Este nosso ideal, luta hoje com televisão, com a globalização, a lógica do mercado, com a carestia, com a corrupção, com a carência educacional da nossa juventude,com a violência contra as minorias e a desconfiança com o novo.Igual como ocorre em todo lugar do mundo.Com a diferença que comungamos um sacramento que amplia nossa consciência e nossa conexão espiritual .E uma doutrina que nos ensina que, para sermos homens verdadeiros, devemos dar provas daquilo que afirmamos ser.Este já é por si só um bom motivo para tentar vivermos juntos na forma de uma comunidade.E isto se faz a partir de uma irmandade que canta e baila seus hinos em louvor `a Deus , prestando atenção a eles e as visões trazidas pelo Daime. Pois por aí chegam preciosos insigths de autotransformação e realização espiritual.

Como nos tempos passados e como ocorre em todas as tradições, `as vezes somos vítimas dos preconceitos. São estes preconceitos que alimentam a luta entre povos e religiões e que por sua vez acarretam as guerras. É uma força negativa e atrasada que também faz parte do homem e que se opõe ao altruísmo e compreensão espiritual que também deveriam lhes ser natos.De Zaratrusta, cristãos, gnósticos, sufis e cabalistas, de Shakeaspeare até a saga moderna da Guerra das Estrelas, estes dois lados, o Bem e o Mal, sempre interagiram e o homem parece ser um microcosmo deste combate eterno.

Quem vai vencer a guerra?
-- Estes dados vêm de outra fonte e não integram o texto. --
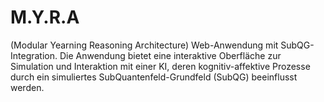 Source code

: # M.Y.R.A
(Modular Yearning Reasoning Architecture) Web-Anwendung mit SubQG-Integration. Die Anwendung bietet eine interaktive Oberfläche zur Simulation und Interaktion mit einer KI, deren kognitiv-affektive Prozesse durch ein simuliertes SubQuantenfeld-Grundfeld (SubQG) beeinflusst werden.
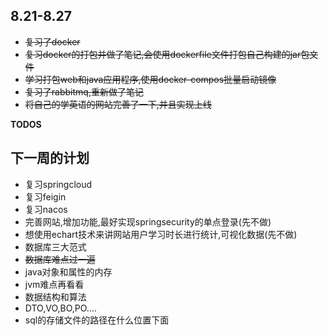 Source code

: <!-- ~~这是要被删除的文本~~ -->


## 8.21-8.27
*  ~~复习了docker~~
*  ~~复习docker的打包并做了笔记,会使用dockerfile文件打包自己构建的jar包文件~~
*  ~~学习打包web和java应用程序,使用docker-compos批量启动镜像~~
*  ~~复习了rabbitmq,重新做了笔记~~
*  ~~将自己的学英语的网站完善了一下,并且实现上线~~

**TODOS**
## 下一周的计划
* 复习springcloud
* 复习feigin
* 复习nacos
* 完善网站,增加功能,最好实现springsecurity的单点登录(先不做)
* 想使用echart技术来讲网站用户学习时长进行统计,可视化数据(先不做)
* 数据库三大范式
* ~~数据库难点过一遍~~
* java对象和属性的内存
* jvm难点再看看
* 数据结构和算法
* DTO,VO,BO,PO....
* sql的存储文件的路径在什么位置下面

    








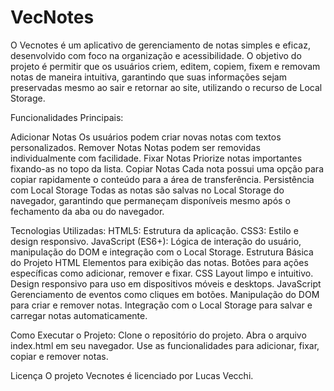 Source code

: <h1> VecNotes </h1>

O Vecnotes é um aplicativo de gerenciamento de notas simples e eficaz, desenvolvido com foco na organização e acessibilidade. O objetivo do projeto é permitir que os usuários criem, editem, copiem, fixem e removam notas de maneira intuitiva, garantindo que suas informações sejam preservadas mesmo ao sair e retornar ao site, utilizando o recurso de Local Storage.

Funcionalidades Principais:

Adicionar Notas
Os usuários podem criar novas notas com textos personalizados.
Remover Notas
Notas podem ser removidas individualmente com facilidade.
Fixar Notas
Priorize notas importantes fixando-as no topo da lista.
Copiar Notas
Cada nota possui uma opção para copiar rapidamente o conteúdo para a área de transferência.
Persistência com Local Storage
Todas as notas são salvas no Local Storage do navegador, garantindo que permaneçam disponíveis mesmo após o fechamento da aba ou do navegador.

Tecnologias Utilizadas:
HTML5: Estrutura da aplicação.
CSS3: Estilo e design responsivo.
JavaScript (ES6+): Lógica de interação do usuário, manipulação do DOM e integração com o Local Storage.
Estrutura Básica do Projeto
HTML
Elementos para exibição das notas.
Botões para ações específicas como adicionar, remover e fixar.
CSS
Layout limpo e intuitivo.
Design responsivo para uso em dispositivos móveis e desktops.
JavaScript
Gerenciamento de eventos como cliques em botões.
Manipulação do DOM para criar e remover notas.
Integração com o Local Storage para salvar e carregar notas automaticamente.

Como Executar o Projeto:
Clone o repositório do projeto.
Abra o arquivo index.html em seu navegador.
Use as funcionalidades para adicionar, fixar, copiar e remover notas.

Licença
O projeto Vecnotes é licenciado por Lucas Vecchi.
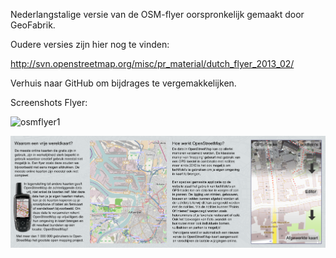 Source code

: Nederlangstalige versie van de OSM-flyer oorspronkelijk gemaakt door GeoFabrik. 

Oudere versies zijn hier nog te vinden:

http://svn.openstreetmap.org/misc/pr_material/dutch_flyer_2013_02/

Verhuis naar GitHub om bijdrages te vergemakkelijken.

Screenshots Flyer:

![osmflyer1](osmflyer1.png)

![osmflyer2](osmflyer2.png) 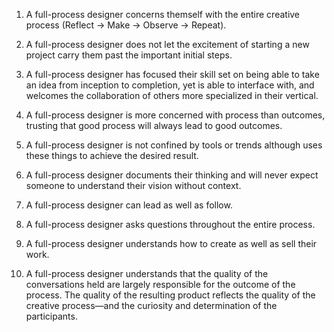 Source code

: 1. A full-process designer concerns themself with the entire creative process (Reflect -> Make -> Observe -> Repeat).

2. A full-process designer does not let the excitement of starting a new project carry them past the important initial steps.

3. A full-process designer has focused their skill set on being able to take an idea from inception to completion, yet is able to interface with, and welcomes the collaboration of others more specialized in their vertical.

4. A full-process designer is more concerned with process than outcomes, trusting that good process will always lead to good outcomes.

5. A full-process designer is not confined by tools or trends although uses these things to achieve the desired result.

6. A full-process designer documents their thinking and will never expect someone to understand their vision without context.

7. A full-process designer can lead as well as follow.

8. A full-process designer asks questions throughout the entire process.

9. A full-process designer understands how to create as well as sell their work.

10. A full-process designer understands that the quality of the conversations held are largely responsible for the outcome of the process. The quality of the resulting product reflects the quality of the creative process—and the curiosity and determination of the participants.
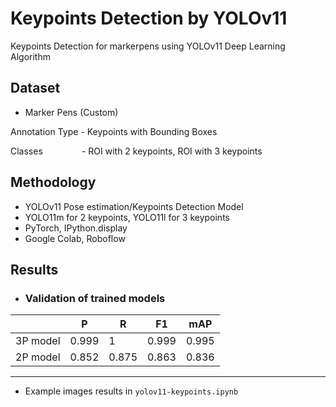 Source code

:# Keypoints Detection by YOLOv11
Keypoints Detection for markerpens using YOLOv11 Deep Learning Algorithm

## Dataset
- Marker Pens (Custom)

Annotation Type - Keypoints with Bounding Boxes

Classes &nbsp; &nbsp; &nbsp; &nbsp; &nbsp; &nbsp; &ensp; - ROI with 2 keypoints, ROI with 3 keypoints

## Methodology
- YOLOv11 Pose estimation/Keypoints Detection Model
- YOLO11m for 2 keypoints, YOLO11l for 3 keypoints
- PyTorch, IPython.display
- Google Colab, Roboflow

## Results
- ### Validation of trained models

|          | P     | R     | F1    | mAP   |
| ---------| ----- | ----- | ----- | ----- |
| 3P model | 0.999 | 1     | 0.999 | 0.995 |
| 2P model | 0.852 | 0.875 | 0.863 | 0.836 |

---
* Example images results in `yolov11-keypoints.ipynb`
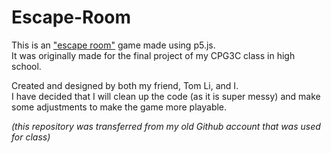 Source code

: # Escape-Room
This is an ["escape room"](https://en.wikipedia.org/wiki/Escape_room) game made using p5.js.  
It was originally made for the final project of my CPG3C class in high school.  

Created and designed by both my friend, Tom Li, and I.  
I have decided that I will clean up the code (as it is super messy) and make some adjustments to make the game more playable.  

*(this repository was transferred from my old Github account that was used for class)*
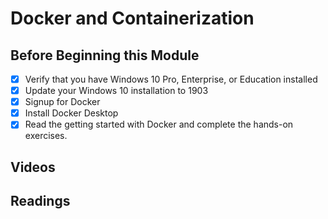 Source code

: # Docker and Containerization
## Before Beginning this Module
- [x] Verify that you have Windows 10 Pro, Enterprise, or Education installed
- [x] Update your Windows 10 installation to 1903
- [x] Signup for Docker
- [x] Install Docker Desktop
- [x] Read the getting started with Docker and complete the hands-on exercises.
## Videos
## Readings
Cremos que inguém.É melhor pensar então que o Bem só vence quando ele realizar a síntese do positivo com o negativo, para que haja luz.Sem esta polaridade e esta tensão, não pode haver luz nem vitória.Daí a importância do dialógo espiritual, presente em todas as tradições verdadeiras que afirmam o amor de Deus e apontam para o mesmo caminho.

Leva tempo para que os setores mais conservadores da sociedade deixem de estar influenciada pela grande confusão gerada pela cultura do conflito e da guerra contra as drogas.Pois ela é capaz ainda hoje de não estabelecer uma diferença clara entre o uso ritual e religioso de um sacramento, prática milenar da humanidade desde seus primórdios e a questão de abuso de drogas,tráfico e bandidagem.

Mas desde que assumimos este desafio e nos apresentamos diante das autoridades e dos especialistas em busca do reconhecimento do direito de praticar nossa religião, não houve quem nos deixasse de dar razão.E a prova disto são nossas vitórias, que hoje nos garante um status de legalidade, de liberdade religiosa, que vai se enraizando no nosso Brasil e também conquistando pela força do bom direito, outros países e continentes.

Por conta deste universalismo da mensagem espiritual dos nossos mestres é que cultivamos muitas alianças espirituais, cultuamos nossos antepassados e as gerações de homens de conhecimenro que nos precederam.Respeitamos muitas plantas sagradas e linhas espirituais que trazem seu testemunho de verdade, acrescentando e somando nesta grande obra.

Mesmo que a nossa linha seja esta e o nosso trabalho tenha como base o Santo Daime, dedicamos um grande apreço `a todas as tradições enteógenas das Américas, da Ásia e da Africa.Respeitamos e sabemos aprender com elas também.

Portanto, só temos a lamentar quando o preconceito e a falta de consciência espiritual se infiltram bem próximo de nós, ou no nosso próprio seio, a ponto de ao invés de nos unirmos e praticarmos um saudável ecumenismo baseado no respeito `as diferenças, vemos em alguns sites pretensamente daimistas manifestações cabais de intolerência, desrespeito e ignorância.

Para estes eu recomendaria ouvirem com atenção o conselho do Padrinho Sebastião quando ele diz que espiritualidade é respeito.Deveríamos respeitar todas as linhas que existem e pesquisar se são verdadeiras e se trazem benefícios.E se trazem, saber usá-las, sempre com este objetivo elevado.

Se tivermos esta coragem certamente estaremos contribuindo para um mundo melhor, uma humanidade melhor e consequentemente estaremos habitando um planeta mais viável do que este de hoje, ameaçado por uma lógica insana que paira sobre todos.

É mais ou menos isso que estamos buscando.E Oxalá Deus nos ajude a continuar nossa batalha no meio da floresta.